Tomorrow I go to see the latest adaptation of Frank Herbert’s classic Sci-Fi novel Dune. This work has been adapted twice before in 1984 by idiosyncratic director David Lynch for Italian Producer Dino de Laurentiis. This version was a critical and financial failure. Rumor have reported that the first cut of this film was something like five hours long, but the theatrical release was just two hours and seventeen minutes and that the heavy use of voice over in the final cut was a product of this butchering. Whatever the reasons this film pleased neither those who were new to the story nor the fans of the novel.
In 2000 the Sci-Fi network aired a miniseries adaptation of the novel titled Frank Herbert’s Dune. The expanded time worked in this adaptation’s favor, but the limited budget and production restrictions held the final product back and while better received than Lynch’s strange yet unforgettable film this too failed to catch fire with fans.

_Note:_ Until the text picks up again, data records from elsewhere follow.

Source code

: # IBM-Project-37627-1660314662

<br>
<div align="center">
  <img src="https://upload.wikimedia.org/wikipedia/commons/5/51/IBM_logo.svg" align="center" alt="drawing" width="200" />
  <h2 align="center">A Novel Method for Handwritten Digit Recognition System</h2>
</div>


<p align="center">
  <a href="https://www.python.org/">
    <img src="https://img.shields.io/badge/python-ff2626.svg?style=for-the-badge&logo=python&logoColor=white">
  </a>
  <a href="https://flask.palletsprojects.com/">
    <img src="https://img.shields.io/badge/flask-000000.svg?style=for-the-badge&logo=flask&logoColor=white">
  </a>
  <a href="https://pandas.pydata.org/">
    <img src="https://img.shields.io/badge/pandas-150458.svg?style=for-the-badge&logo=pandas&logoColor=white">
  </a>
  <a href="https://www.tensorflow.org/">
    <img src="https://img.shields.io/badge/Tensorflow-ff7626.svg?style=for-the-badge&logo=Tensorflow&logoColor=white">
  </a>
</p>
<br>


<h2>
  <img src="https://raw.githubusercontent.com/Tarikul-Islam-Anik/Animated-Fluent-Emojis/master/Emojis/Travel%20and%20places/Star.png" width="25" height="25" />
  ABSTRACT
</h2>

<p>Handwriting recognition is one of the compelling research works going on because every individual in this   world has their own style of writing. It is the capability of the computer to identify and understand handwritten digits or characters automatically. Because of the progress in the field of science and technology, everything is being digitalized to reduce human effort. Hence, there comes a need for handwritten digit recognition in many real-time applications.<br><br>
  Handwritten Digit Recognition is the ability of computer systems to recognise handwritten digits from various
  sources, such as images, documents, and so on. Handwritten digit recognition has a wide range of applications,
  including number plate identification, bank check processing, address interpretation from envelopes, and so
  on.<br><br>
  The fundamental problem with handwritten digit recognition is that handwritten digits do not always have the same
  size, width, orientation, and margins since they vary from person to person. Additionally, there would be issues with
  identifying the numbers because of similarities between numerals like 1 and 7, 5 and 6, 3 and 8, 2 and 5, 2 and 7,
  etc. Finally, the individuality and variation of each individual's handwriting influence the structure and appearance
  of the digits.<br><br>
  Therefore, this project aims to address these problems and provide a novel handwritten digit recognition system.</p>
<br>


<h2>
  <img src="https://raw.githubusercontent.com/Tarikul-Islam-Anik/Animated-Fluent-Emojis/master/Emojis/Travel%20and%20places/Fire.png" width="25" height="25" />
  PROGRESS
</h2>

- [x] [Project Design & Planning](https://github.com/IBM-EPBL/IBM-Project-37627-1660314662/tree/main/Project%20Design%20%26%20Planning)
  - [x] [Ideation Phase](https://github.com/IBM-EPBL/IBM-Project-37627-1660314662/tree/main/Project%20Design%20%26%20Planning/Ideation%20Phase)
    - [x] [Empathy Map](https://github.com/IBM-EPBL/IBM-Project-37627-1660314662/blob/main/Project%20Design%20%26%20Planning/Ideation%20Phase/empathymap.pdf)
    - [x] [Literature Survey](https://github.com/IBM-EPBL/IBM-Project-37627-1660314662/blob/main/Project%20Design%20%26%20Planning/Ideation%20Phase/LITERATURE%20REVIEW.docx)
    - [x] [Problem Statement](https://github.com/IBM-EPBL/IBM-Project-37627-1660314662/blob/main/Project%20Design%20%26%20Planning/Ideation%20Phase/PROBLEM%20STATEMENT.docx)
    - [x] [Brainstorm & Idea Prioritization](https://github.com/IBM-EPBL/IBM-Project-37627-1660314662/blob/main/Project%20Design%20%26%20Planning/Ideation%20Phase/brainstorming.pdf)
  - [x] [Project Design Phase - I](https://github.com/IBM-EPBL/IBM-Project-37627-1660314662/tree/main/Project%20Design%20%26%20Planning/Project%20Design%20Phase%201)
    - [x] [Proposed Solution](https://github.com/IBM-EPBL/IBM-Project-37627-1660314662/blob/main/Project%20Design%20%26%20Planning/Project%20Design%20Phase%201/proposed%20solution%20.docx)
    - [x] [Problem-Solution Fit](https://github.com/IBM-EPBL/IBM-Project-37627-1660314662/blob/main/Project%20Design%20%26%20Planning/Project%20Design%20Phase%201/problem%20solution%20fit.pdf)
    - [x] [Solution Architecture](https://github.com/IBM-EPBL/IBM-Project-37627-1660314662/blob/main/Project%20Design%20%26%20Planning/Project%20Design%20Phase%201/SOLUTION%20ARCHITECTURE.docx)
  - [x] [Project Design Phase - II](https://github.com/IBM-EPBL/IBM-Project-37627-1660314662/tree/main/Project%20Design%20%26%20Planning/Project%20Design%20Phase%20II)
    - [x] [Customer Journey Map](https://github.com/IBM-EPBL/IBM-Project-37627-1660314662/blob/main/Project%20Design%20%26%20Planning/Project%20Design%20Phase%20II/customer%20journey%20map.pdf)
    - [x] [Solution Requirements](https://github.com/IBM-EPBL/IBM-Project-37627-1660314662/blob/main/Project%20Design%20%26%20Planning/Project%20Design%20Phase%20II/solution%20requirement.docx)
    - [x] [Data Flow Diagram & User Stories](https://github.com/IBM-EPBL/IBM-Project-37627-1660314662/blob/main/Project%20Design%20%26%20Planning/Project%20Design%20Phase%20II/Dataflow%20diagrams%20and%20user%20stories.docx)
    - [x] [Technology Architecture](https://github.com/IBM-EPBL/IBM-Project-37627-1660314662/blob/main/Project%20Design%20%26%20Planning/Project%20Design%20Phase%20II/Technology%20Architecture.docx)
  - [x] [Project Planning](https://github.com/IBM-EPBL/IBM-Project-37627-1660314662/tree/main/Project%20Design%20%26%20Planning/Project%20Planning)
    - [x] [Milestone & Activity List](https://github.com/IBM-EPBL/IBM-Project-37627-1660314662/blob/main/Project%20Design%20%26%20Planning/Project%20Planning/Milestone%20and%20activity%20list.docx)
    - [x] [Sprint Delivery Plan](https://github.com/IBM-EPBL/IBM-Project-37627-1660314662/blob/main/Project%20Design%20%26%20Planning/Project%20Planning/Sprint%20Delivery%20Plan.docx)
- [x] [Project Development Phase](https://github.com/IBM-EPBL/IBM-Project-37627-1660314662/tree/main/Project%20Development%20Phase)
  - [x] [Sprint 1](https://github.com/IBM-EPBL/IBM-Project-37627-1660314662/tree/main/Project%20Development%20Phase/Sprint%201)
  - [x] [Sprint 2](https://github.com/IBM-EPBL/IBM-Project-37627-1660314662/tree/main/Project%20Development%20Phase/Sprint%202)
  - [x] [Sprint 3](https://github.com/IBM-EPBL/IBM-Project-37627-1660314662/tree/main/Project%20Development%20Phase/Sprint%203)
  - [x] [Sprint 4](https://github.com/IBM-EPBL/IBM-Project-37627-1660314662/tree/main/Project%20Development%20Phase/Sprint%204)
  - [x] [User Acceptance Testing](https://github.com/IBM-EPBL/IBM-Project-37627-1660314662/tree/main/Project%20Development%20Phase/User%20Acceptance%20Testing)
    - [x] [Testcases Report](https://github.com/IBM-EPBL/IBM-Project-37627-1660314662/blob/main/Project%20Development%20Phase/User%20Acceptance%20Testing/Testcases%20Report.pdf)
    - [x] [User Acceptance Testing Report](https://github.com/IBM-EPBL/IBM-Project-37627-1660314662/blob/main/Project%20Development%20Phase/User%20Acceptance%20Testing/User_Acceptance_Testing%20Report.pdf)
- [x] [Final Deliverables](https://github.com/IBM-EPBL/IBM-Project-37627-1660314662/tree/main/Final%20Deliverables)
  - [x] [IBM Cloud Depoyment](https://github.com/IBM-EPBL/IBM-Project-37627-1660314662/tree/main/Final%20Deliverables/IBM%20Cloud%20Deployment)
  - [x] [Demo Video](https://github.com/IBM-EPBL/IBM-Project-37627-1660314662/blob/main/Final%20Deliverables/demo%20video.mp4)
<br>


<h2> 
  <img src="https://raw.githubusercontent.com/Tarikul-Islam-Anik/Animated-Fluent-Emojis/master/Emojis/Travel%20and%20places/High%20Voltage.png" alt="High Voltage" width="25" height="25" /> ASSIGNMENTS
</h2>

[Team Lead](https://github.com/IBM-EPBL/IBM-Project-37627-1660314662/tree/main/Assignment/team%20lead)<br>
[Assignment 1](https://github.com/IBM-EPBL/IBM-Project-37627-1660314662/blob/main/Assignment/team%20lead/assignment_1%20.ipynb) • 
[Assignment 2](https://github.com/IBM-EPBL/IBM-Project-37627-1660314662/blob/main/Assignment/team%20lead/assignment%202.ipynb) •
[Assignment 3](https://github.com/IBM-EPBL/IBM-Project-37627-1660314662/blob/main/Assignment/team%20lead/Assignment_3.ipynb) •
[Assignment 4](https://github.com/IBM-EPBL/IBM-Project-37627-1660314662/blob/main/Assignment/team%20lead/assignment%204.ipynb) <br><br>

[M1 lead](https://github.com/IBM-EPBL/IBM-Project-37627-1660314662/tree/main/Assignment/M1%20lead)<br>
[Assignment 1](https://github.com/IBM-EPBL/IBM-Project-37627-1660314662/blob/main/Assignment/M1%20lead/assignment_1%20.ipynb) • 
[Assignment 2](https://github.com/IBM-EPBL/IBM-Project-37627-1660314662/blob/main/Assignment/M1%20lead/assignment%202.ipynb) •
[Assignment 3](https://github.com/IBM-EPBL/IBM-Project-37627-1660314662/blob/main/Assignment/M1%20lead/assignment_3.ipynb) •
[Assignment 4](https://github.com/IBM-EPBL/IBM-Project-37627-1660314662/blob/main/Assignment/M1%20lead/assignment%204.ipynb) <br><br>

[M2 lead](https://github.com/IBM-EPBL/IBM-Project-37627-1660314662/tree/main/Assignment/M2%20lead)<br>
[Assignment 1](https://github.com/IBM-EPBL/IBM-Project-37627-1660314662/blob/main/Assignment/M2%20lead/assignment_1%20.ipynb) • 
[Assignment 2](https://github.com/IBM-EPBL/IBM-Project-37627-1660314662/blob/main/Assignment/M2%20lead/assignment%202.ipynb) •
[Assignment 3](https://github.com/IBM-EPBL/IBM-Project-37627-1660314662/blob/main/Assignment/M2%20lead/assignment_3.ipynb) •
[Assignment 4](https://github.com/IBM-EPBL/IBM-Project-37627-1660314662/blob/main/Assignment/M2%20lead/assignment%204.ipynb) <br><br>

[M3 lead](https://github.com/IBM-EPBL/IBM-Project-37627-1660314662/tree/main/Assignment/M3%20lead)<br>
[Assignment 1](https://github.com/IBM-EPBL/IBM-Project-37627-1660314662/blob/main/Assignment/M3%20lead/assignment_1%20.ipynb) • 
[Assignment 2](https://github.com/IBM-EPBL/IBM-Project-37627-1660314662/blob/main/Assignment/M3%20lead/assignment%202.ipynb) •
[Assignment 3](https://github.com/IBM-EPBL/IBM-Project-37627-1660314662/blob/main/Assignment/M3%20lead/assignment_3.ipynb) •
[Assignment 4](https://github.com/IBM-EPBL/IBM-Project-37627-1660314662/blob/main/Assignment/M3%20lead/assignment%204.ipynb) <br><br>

Adaptations are tricky beasts. A novel or short story is a very different medium than a film. One of not inherently superior to the other, both have their strengths and their weaknesses, and it is foolish and unfair to expect an adaptation to be fully faithful to its source material. An adaptation can wildly deviate from the source material and still be a good or even great adaptation if it captures the tone, theme, and heart of the source. Sometimes it’s best to throws out the subplot that enrich a novel but only drag a film down to a slow death. The mafia sub-plot that explains why the mayor will not close Amity’s beaches in jaws is an excellent example. It makes the mayor’s actions more understandable, more like what a person who is facing harm or death might do to make sure they have the money the mob wants, but in a film, it would be too many scenes away from our central characters in which we spin wheels waiting for the plot to get moving again.
We shall have to wait and see if Dune captures the tone, theme, and heart of Herbert’s dense novel. We do know that this adaptation is incomplete, covering only about half the novel and if successful only then will we be allowed to have the whole story.